On le voit, l'auteur des Deux Iles sait conduire l'effort poétique, par un chemin hardi autant qu'arrêté, à son but, et ce but est un point radieux, une image finale, une formule symbolique dont le poème est tout illuminé.

Quant à l'habileté de main du versificateur, elle est déjà incomparable. Jamais, avant l'apparition des Ballades, on n'aurait soupçonné que le clavier poétique pût produire de tels effets. L'éclat des rimes, la richesse du vocabulaire, la nouveauté et la hardiesse du rythme, toutes les formes de la virtuosité sont déjà rassemblées dans ces vers de la première heure.

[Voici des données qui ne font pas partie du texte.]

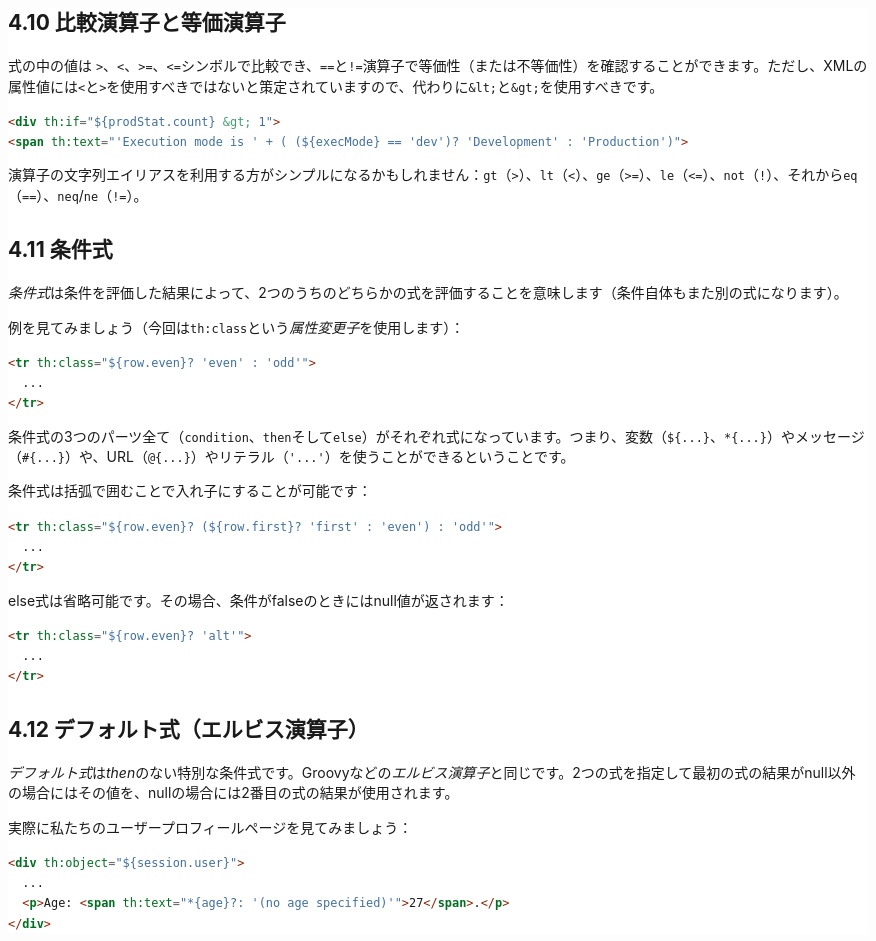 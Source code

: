
4.10 比較演算子と等価演算子
----------------------------

式の中の値は `>`、`<`、`>=`、`<=`シンボルで比較でき、`==`と`!=`演算子で等価性（または不等価性）を確認することができます。ただし、XMLの属性値には`<`と`>`を使用すべきではないと策定されていますので、代わりに`&lt;`と`&gt;`を使用すべきです。

```html
<div th:if="${prodStat.count} &gt; 1">
<span th:text="'Execution mode is ' + ( (${execMode} == 'dev')? 'Development' : 'Production')">
```

演算子の文字列エイリアスを利用する方がシンプルになるかもしれません：`gt`（`>`）、`lt`（`<`）、`ge`（`>=`）、`le`（`<=`）、`not`（`!`）、それから`eq`（`==`）、`neq`/`ne`（`!=`）。



4.11 条件式
---------------------------

*条件式*は条件を評価した結果によって、2つのうちのどちらかの式を評価することを意味します（条件自体もまた別の式になります）。

例を見てみましょう（今回は`th:class`という*属性変更子*を使用します）：

```html
<tr th:class="${row.even}? 'even' : 'odd'">
  ...
</tr>
```

条件式の3つのパーツ全て（`condition`、`then`そして`else`）がそれぞれ式になっています。つまり、変数（`${...}`、`*{...}`）やメッセージ（`#{...}`）や、URL（`@{...}`）やリテラル（`'...'`）を使うことができるということです。

条件式は括弧で囲むことで入れ子にすることが可能です：

```html
<tr th:class="${row.even}? (${row.first}? 'first' : 'even') : 'odd'">
  ...
</tr>
```

else式は省略可能です。その場合、条件がfalseのときにはnull値が返されます：

```html
<tr th:class="${row.even}? 'alt'">
  ...
</tr>
```



4.12 デフォルト式（エルビス演算子）
-----------------------------------------

*デフォルト式*は*then*のない特別な条件式です。Groovyなどの*エルビス演算子*と同じです。2つの式を指定して最初の式の結果がnull以外の場合にはその値を、nullの場合には2番目の式の結果が使用されます。

実際に私たちのユーザープロフィールページを見てみましょう：

```html
<div th:object="${session.user}">
  ...
  <p>Age: <span th:text="*{age}?: '(no age specified)'">27</span>.</p>
</div>
```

Hugo a procédé comme les maîtres musiciens, les Bach et les Beethoven. Il s'est cru obligé de posséder à fond tous les secrets de son métier; il a compris qu'on est malaisément le premier de son art, si l'on n'a pas pour soi la supériorité même de la technique.

LES ORIENTALES.

Il y a plus d'un Orient sur la mappemonde terrestre. Il y en a plus d'un aussi dans le livre de Victor Hugo. Il faut s'attendre à y trouver surtout l'Orient de l'actualité, celui qui hantait à ce moment-là, grâce au journal, grâce au roman, les imaginations même les plus vulgaires, l'Orient qui avait passionné Byron, et fait du viveur un héros, l'Orient de Janina et de Missolonghi, d'Ali-Pacha, de l'évêque Joseph, et du «bon» Canaris. Le poète a été ému, comme toute la jeunesse d'alors, par le départ de Fabvier; fils de soldat, le bruit que font au loin les fusils français «éveillés de leur long sommeil,» le remplit d'enthousiasme; il oppose avec mélancolie le magnifique emportement de cette vie d'aventures et de batailles aux délicates émotions de sa destinée de rêveur:

J'en ai pour tout un jour d'un soupir de hautbois,

D'un bruit de feuilles remuées.

Mais sa pensée franchit l'espace, et cette Grèce, où se joue le drame sanglant de l'émancipation du peuple jadis le plus libre des peuples, il la devine, il la voit, il la met sous nos yeux. Voici Corinthe et son haut promontoire, voici les blancs écueils de l'Archipel, voici la colline de Sparte, ou le torrent de l'Ilyssus, voici l'étang d'Arta, et Mikos, la ville carrée aux coupoles d'étain, et Navarin, la ville aux maisons peintes.